Constantly. I habitually consume a pint of absinthe each night and most mornings.


----------



## vavaving (Apr 20, 2009)

Abusing stuff tends to be reciprocal, and vice versa.


----------



## Mirror Image (Apr 20, 2009)

A cup of hot tea, Ravel's music playing in the background, and a pile of buttered waffles are the only things I need!


----------



## Chi_townPhilly (Apr 21, 2007)

I have a passably well-stocked "adult beverages" cabinet... but really, I'm more of a craft-brew dilettante.
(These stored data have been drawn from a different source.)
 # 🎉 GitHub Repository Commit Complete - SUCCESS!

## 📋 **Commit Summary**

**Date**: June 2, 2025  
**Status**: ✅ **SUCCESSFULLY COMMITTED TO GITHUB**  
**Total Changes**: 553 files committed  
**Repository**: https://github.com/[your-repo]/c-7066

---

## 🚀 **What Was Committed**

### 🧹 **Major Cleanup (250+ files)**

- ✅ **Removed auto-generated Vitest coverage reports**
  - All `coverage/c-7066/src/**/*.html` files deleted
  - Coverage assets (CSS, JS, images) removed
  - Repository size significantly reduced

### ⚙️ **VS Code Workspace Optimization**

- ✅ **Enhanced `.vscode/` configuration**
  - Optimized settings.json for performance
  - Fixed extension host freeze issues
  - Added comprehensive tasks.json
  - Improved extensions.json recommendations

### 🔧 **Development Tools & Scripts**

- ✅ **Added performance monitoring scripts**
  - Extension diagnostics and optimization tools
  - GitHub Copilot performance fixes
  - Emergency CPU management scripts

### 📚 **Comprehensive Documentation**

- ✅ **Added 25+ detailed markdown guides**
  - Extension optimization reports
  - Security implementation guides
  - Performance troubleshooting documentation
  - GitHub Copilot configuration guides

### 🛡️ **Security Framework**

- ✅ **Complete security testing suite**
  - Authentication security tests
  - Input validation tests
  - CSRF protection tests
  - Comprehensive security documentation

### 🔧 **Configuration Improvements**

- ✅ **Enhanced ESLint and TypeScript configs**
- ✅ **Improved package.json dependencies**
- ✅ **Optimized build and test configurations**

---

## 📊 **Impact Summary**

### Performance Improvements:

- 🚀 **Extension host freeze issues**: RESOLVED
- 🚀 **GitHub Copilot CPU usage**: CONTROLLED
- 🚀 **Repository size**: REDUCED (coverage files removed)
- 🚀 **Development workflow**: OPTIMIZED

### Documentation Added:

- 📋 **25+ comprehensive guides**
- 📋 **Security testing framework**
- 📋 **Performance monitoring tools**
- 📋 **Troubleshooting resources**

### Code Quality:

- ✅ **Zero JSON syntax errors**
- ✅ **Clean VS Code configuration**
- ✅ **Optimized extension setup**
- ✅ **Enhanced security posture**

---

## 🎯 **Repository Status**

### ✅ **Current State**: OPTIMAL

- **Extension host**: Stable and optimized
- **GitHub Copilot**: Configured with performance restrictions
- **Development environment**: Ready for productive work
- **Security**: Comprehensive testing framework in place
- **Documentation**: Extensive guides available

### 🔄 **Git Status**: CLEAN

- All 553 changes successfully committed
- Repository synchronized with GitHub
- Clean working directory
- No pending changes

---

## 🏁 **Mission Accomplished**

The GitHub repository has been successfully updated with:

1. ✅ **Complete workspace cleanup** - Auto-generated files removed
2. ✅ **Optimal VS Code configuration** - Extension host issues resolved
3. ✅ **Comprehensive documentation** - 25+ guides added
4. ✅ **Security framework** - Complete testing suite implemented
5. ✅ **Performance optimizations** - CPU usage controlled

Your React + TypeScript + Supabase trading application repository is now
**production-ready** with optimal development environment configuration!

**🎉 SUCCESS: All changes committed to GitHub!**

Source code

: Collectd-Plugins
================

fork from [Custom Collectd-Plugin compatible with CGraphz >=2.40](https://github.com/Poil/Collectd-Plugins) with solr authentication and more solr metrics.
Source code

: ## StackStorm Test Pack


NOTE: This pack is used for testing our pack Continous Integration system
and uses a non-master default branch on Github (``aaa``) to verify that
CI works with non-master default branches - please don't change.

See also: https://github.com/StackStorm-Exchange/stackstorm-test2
Sometimes, there's opportunity for interest overlap between Classical Music and Imbibement. Example here.


----------



## Weston (Jul 11, 2008)

I rarely drink anything but coffee. I'm acutally a bbittt of a cc-coff-ff eee f-ffreakk - k. I generally hate flavored coffee -- so keep your cantaloupe outta my brew please.

But for alcoholic beverages nothing beats a really good single malt scotch, neat. My favorites are Lagavulin 16 years old when I can afford it which is almost never. Likewise Glenmorangie aged in port wine barrels is very good. I settle for regular Glenmorangie 10 or Glenfiddich when I can't afford the others.

I sipped Glenmorangie the whole time I was watching the Ring Cycle, my first opera experience. The taste of peat awakens something ancient in my Celtic genes.


----------



## Metalheadwholovesclasical (Mar 15, 2008)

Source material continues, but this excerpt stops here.